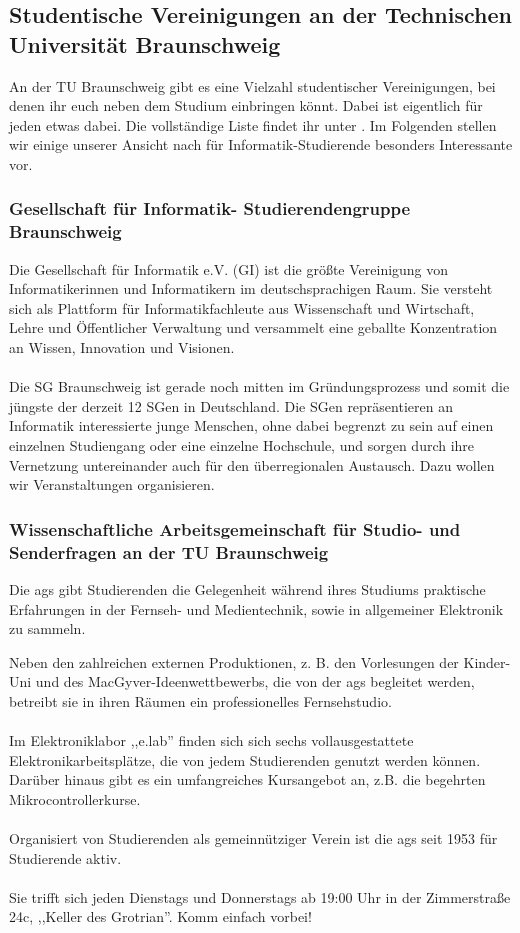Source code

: \subsection{Studentische Vereinigungen an der Technischen Universität
Braunschweig}
\label{vereinigungen}
	An der TU Braunschweig gibt es eine Vielzahl studentischer
	Vereinigungen, bei denen ihr euch neben dem Studium einbringen
	könnt. Dabei ist eigentlich für jeden etwas dabei. Die
	vollständige Liste findet ihr unter 
	. 
	Im Folgenden stellen wir einige unserer Ansicht nach für
	Informatik-Studierende besonders Interessante vor.

	\subsubsection{Gesellschaft für Informatik- Studierendengruppe
	Braunschweig}	
	Die Gesellschaft für Informatik e.V. (GI) ist die größte
	Vereinigung von Informatikerinnen und Informatikern im
	deutschsprachigen Raum. Sie versteht sich als Plattform für
	Informatikfachleute aus Wissenschaft und Wirtschaft, Lehre und
	Öffentlicher Verwaltung und versammelt eine geballte
	Konzentration an Wissen, Innovation und Visionen. \\\\
	 Die SG Braunschweig ist gerade noch mitten im Gründungsprozess
	 und somit die jüngste der derzeit 12 SGen in Deutschland. Die
	 SGen repräsentieren an Informatik interessierte junge Menschen,
	 ohne dabei begrenzt zu sein auf einen einzelnen Studiengang
	 oder eine einzelne Hochschule, und sorgen durch ihre Vernetzung
	 untereinander auch für den überregionalen Austausch. Dazu
	 wollen wir Veranstaltungen organisieren. 

\subsubsection{Wissenschaftliche Arbeitsgemeinschaft für Studio- und Senderfragen an der TU Braunschweig}
Die ags gibt Studierenden die Gelegenheit während ihres Studiums
praktische Erfahrungen in der Fernseh- und Medientechnik, sowie in
allgemeiner Elektronik zu sammeln. 


Neben den zahlreichen externen Produktionen, z.
B. den Vorlesungen der Kinder-Uni und des MacGyver-Ideenwettbewerbs, die
von der ags begleitet werden, betreibt sie in ihren Räumen 
ein professionelles Fernsehstudio. 
\\\\
 Im Elektroniklabor ,,e.lab'' finden sich sich sechs
 vollausgestattete Elektronikarbeitsplätze, die von jedem Studierenden
 genutzt werden können. Darüber hinaus gibt es ein umfangreiches
 Kursangebot an, z.B. die begehrten Mikrocontrollerkurse. 
\\\\
  Organisiert von Studierenden als gemeinnütziger Verein ist die ags
  seit 1953 für Studierende aktiv. 
  \\\\
   Sie trifft sich jeden Dienstags und Donnerstags ab 19:00 Uhr in der
   Zimmerstraße 24c, ,,Keller des Grotrian''. Komm einfach vorbei!

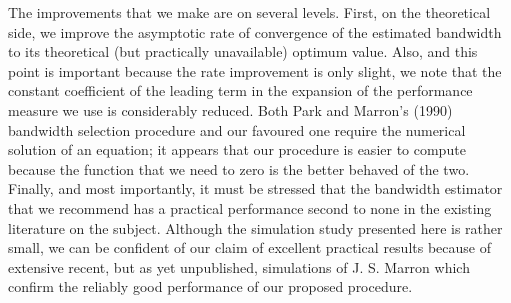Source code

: \documentclass[11pt]{article}
\begin{document}
The improvements that we make are on several levels. First, on the theoretical side, we improve the asymptotic rate of convergence of the estimated bandwidth to its theoretical (but practically unavailable) optimum value. Also, and this point is important because the rate improvement is only slight, we note that the constant coefficient of the leading term in the expansion of the performance measure we use is considerably reduced. Both Park and Marron's (1990) bandwidth selection procedure and our favoured one require the numerical solution of an equation; it appears that our procedure is easier to compute because the function that we need to zero is the better behaved of the two. Finally, and most importantly, it must be stressed that the bandwidth estimator that we recommend has a practical performance second to none in the existing literature on the subject. Although the simulation study presented here is rather small, we can be confident of our claim of excellent practical results because of extensive recent, but as yet unpublished, simulations of J. S. Marron which confirm the reliably good performance of our proposed procedure.
\end{document}
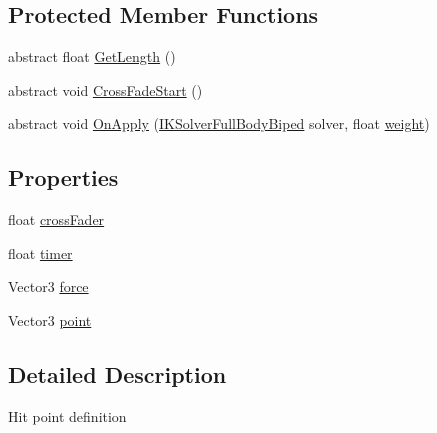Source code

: \subsection*{Protected Member Functions}
\begin{DoxyCompactItemize}
\item 
abstract float \mbox{\hyperlink{class_root_motion_1_1_final_i_k_1_1_hit_reaction_1_1_hit_point_a0d4fe08e2d170bf5c994c5387cd6823c}{Get\+Length}} ()
\item 
abstract void \mbox{\hyperlink{class_root_motion_1_1_final_i_k_1_1_hit_reaction_1_1_hit_point_a56804073dd02e8bf4988b1cb9f7bfaa7}{Cross\+Fade\+Start}} ()
\item 
abstract void \mbox{\hyperlink{class_root_motion_1_1_final_i_k_1_1_hit_reaction_1_1_hit_point_a7d63612de19053ba0ac4f5e4094cc1b7}{On\+Apply}} (\mbox{\hyperlink{class_root_motion_1_1_final_i_k_1_1_i_k_solver_full_body_biped}{I\+K\+Solver\+Full\+Body\+Biped}} solver, float \mbox{\hyperlink{class_root_motion_1_1_final_i_k_1_1_offset_modifier_a3a2cd2134e8a197e6a77b48fcf9aa5d4}{weight}})
\end{DoxyCompactItemize}
\subsection*{Properties}
\begin{DoxyCompactItemize}
\item 
float \mbox{\hyperlink{class_root_motion_1_1_final_i_k_1_1_hit_reaction_1_1_hit_point_a8cadd9b801baa420624e09bb44664648}{cross\+Fader}}
\item 
float \mbox{\hyperlink{class_root_motion_1_1_final_i_k_1_1_hit_reaction_1_1_hit_point_a6f6ebb5967321d40e501ae2229fc94c1}{timer}}
\item 
Vector3 \mbox{\hyperlink{class_root_motion_1_1_final_i_k_1_1_hit_reaction_1_1_hit_point_a2505f1cc74327b1cc9beff520d04992a}{force}}
\item 
Vector3 \mbox{\hyperlink{class_root_motion_1_1_final_i_k_1_1_hit_reaction_1_1_hit_point_ad6c8a087339db0f4f417b042a3fffd92}{point}}
\end{DoxyCompactItemize}


\subsection{Detailed Description}
Hit point definition 



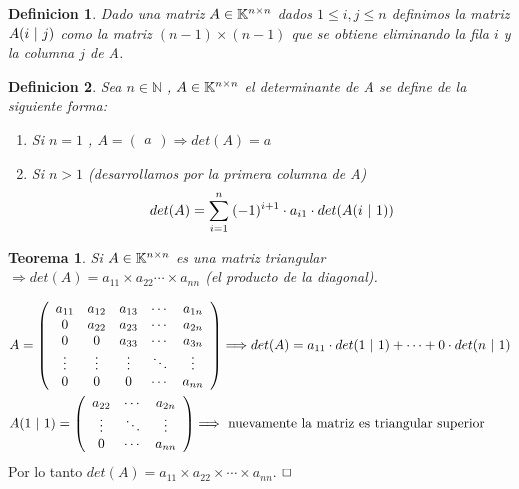 \documentclass[]{article}
\newtheorem{theorem}{Teorema}
\newtheorem{definition}{Definicion}
\newenvironment{proof}{\noindent{\bf Prueba:}}{$\hfill \Box$ \vspace{10pt}}
\newcommand{\ida}{\Longrightarrow}
\begin{document}
\newpage
\begin{definition}
    Dado una matriz $A \in \text{$\mathbb{K}^{n \times n}$}$ dados $1\leq i,j \leq n$ definimos la matriz $A(i \text{ $|$ } j)$ como la matriz $(n-1)\times (n-1)$
    que se obtiene eliminando la fila $i$ y la columna $j$ de A.
\end{definition}
\begin{definition}
    Sea $n \in \mathbb{N}$ , $A \in \text{$\mathbb{K}^{n \times n}$}$ el determinante de A se define de la siguiente forma:
    \begin{enumerate}
        \item Si $n=1$ , $A=\begin{pmatrix} a \end{pmatrix} \ida det(A)=a$
        \item Si $n>1$ (desarrollamos por la primera columna de A)
        \begin{align*}
            det(A)= \sum_{i=1}^{n}\: (-1)^{i+1} \cdot a_{i1} \cdot det(A(i \text{ $|$ } 1))
        \end{align*}
    \end{enumerate}
\end{definition}
\begin{theorem}
    Si $A \in \text{$\mathbb{K}^{n \times n}$}$ es una matriz triangular $\ida det(A)= a_{11} \times a_{22} \cdots \times a_{nn}$ (el producto de la diagonal).
\end{theorem}
\begin{proof}
    \begin{align*}
        &A=\begin{pmatrix}
            \begin{array}{ccccc}
            a_{11} & a_{12} & a_{13} & \cdots & a_{1n} \\
            0      & a_{22} & a_{23} & \cdots & a_{2n} \\
            0      & 0      & a_{33} & \cdots & a_{3n} \\
            \vdots & \vdots & \vdots & \ddots & \vdots \\
            0      & 0      & 0      & \cdots & a_{nn}
            \end{array}
        \end{pmatrix}
        \ida det(A)=a_{11}\cdot det(1\tq 1)+ \cdots + 0\cdot det(n\tq 1)\\
        &A(1\tq 1)=\begin{pmatrix}
            \begin{array}{ccc}
            a_{22} & \cdots & a_{2n} \\
            \vdots & \ddots & \vdots \\
            0      & \cdots & a_{nn}
            \end{array}
        \end{pmatrix}
        \ida \text{ nuevamente la matriz es triangular superior}
    \end{align*}
    Por lo tanto $det(A)= a_{11}\times a_{22}\times \cdots \times a_{nn}$.
\end{proof}
\end{document}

◇ ◇ ◇

### WHAT IS REQUIRED
In the answer, give only the lines from the top of the data above through the line with "Die SG Braunschweig", reproduced exactly; no picture may appear.

### WRITTEN SOLUTION
Source code

: \subsection{Studentische Vereinigungen an der Technischen Universität
Braunschweig}
\label{vereinigungen}
	An der TU Braunschweig gibt es eine Vielzahl studentischer
	Vereinigungen, bei denen ihr euch neben dem Studium einbringen
	könnt. Dabei ist eigentlich für jeden etwas dabei. Die
	vollständige Liste findet ihr unter 
	. 
	Im Folgenden stellen wir einige unserer Ansicht nach für
	Informatik-Studierende besonders Interessante vor.

	\subsubsection{Gesellschaft für Informatik- Studierendengruppe
	Braunschweig}	
	Die Gesellschaft für Informatik e.V. (GI) ist die größte
	Vereinigung von Informatikerinnen und Informatikern im
	deutschsprachigen Raum. Sie versteht sich als Plattform für
	Informatikfachleute aus Wissenschaft und Wirtschaft, Lehre und
	Öffentlicher Verwaltung und versammelt eine geballte
	Konzentration an Wissen, Innovation und Visionen. \\\\
	 Die SG Braunschweig ist gerade noch mitten im Gründungsprozess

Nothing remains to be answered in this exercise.